A cornucopia of vector tools help with some marking

While both students and academics are celebrating the end of another semester, it may well be a bit short-lived. Poor students have exams to cope with and poor academics have scads of marking to endure. One of the GIS courses has recently done a project on sea level rise impacts, and as I set out to get the marking done, it was clear that I was going to have to have do some analysis to help make that as painless as possible.

Let me explain: for this project, we were looking at a rise in sea level of 1.0 m (as projected by the CCC by 2051) plus an additional 1.08 m to account for high tide effects (as outlined by NIWA), for a total of 2.08 m above current sea level. As a first part of this, I used a LiDAR DEM to identify all those areas up to that height, ran some filters (Focal Statistics, for those playing at home) to weed out some of the very small (but numerous) unconnected areas and then converted that to a polygon layer (called SLRZone), as shown below:

Are study area extends from the Waimakariri River, all the way around Banks Peninsula and out to Akaroa. Rather than look at all these areas, I chose to break things down so students could look at the impact for a selected suburb, chosen from a layer called AffectedAreas, here shown with purpley boundaries (these are the SA2 areas from the 2018 census via StatsNZ):

With these two layers, students can then pick one of the suburbs and then for each, create a bit of an inventory of the roads, buildings, landcovers and people affected – classic GIS stuff, yes?

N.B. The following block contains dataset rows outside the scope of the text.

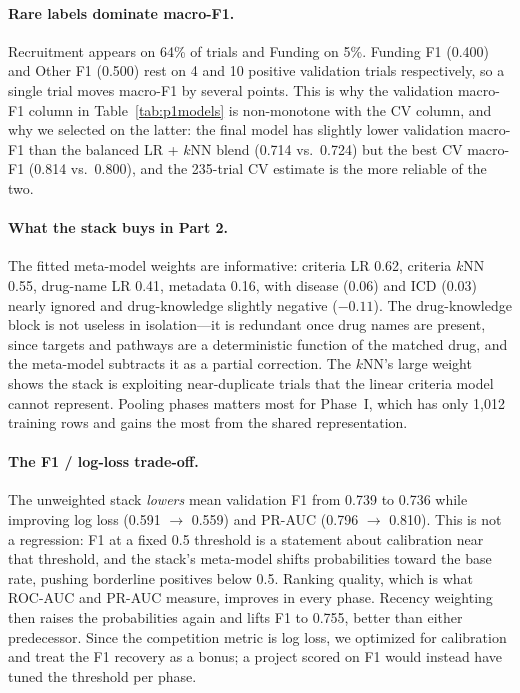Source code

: \paragraph{Rare labels dominate macro-F1.}
Recruitment appears on 64\% of trials and Funding on 5\%. Funding F1 (0.400) and
Other F1 (0.500) rest on 4 and 10 positive validation trials respectively, so a
single trial moves macro-F1 by several points. This is why the validation macro-F1
column in Table~\ref{tab:p1models} is non-monotone with the CV column, and why we
selected on the latter: the final model has slightly lower validation macro-F1
than the balanced LR + $k$NN blend (0.714 vs.\ 0.724) but the best CV macro-F1
(0.814 vs.\ 0.800), and the 235-trial CV estimate is the more reliable of the two.

\paragraph{What the stack buys in Part 2.}
The fitted meta-model weights are informative: criteria LR 0.62, criteria $k$NN
0.55, drug-name LR 0.41, metadata 0.16, with disease (0.06) and ICD (0.03) nearly
ignored and drug-knowledge slightly negative ($-0.11$). The drug-knowledge block
is not useless in isolation---it is redundant once drug names are present, since
targets and pathways are a deterministic function of the matched drug, and the
meta-model subtracts it as a partial correction. The $k$NN's large weight shows
the stack is exploiting near-duplicate trials that the linear criteria model
cannot represent. Pooling phases matters most for Phase~I, which has only 1,012
training rows and gains the most from the shared representation.

\paragraph{The F1 / log-loss trade-off.}
The unweighted stack \emph{lowers} mean validation F1 from 0.739 to 0.736 while
improving log loss (0.591 $\to$ 0.559) and PR-AUC (0.796 $\to$ 0.810). This is not
a regression: F1 at a fixed 0.5 threshold is a statement about calibration near
that threshold, and the stack's meta-model shifts probabilities toward the base
rate, pushing borderline positives below 0.5. Ranking quality, which is what
ROC-AUC and PR-AUC measure, improves in every phase. Recency weighting then raises
the probabilities again and lifts F1 to 0.755, better than either predecessor.
Since the competition metric is log loss, we optimized for calibration and treat
the F1 recovery as a bonus; a project scored on F1 would instead have tuned the
threshold per phase.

For most, that meant selecting a suburb, exporting it to a new layer, then using that to Clip the SLRZone layer, thus giving them the flooded extent within each suburb. This can then be used to clip out each of the important features from the right data layer and total up the important elements.

When it came to marking, things were a bit different, as I will need to know the “correct” values for each suburb so I can check their results. Rather than do each one individually, I wanted to optimise my time by doing this analysis for all suburbs at once. Along the way, I ended up using a range of some of the more useful vector tools, so I thought it might be helpful to cover them here. There are the key steps I’ll cover:

  • Knowing which flood area goes with which suburb
  • Preparing layers for each of the four factors
  • Making it easy to check results

Knowing which flood area goes with which suburb

On the map, I can see each suburb and the extent of flooded area within. But these are still two separate layers – one has the suburb details (name being the most important) and the other that just has the extent of the flooded area. I’d like to have both in one layer, so an Intersect spatial join sounds like a good way to go. I’m calling this layer AffectedAreasSLRZone (in blue outline below) and deleted any unneeded attributes:

This doesn’t look terribly different from my SLRZone layer, but the key is in the table – each layer is now broken down by suburb (SA2 area), so if I select one record in the table, I can see that its features are contained totally within that suburb – a simple but critical step for everything that follows:

Preparing layers for each of the four factors

Using the layer from above, I can extract what I need for roads (total length), buildings (number), landcovers (type and area in m2) and population counts (number within SLRZone).

*Roads

Using a road centerlines layer from the LINZ Data Service, I first Intersected this with AffectedAreasSLRZone (Ed. couldn’t you have come up with a shorter name?) but I’m not done yet – in the result, I’ve got all the roads (multiple) within each suburb.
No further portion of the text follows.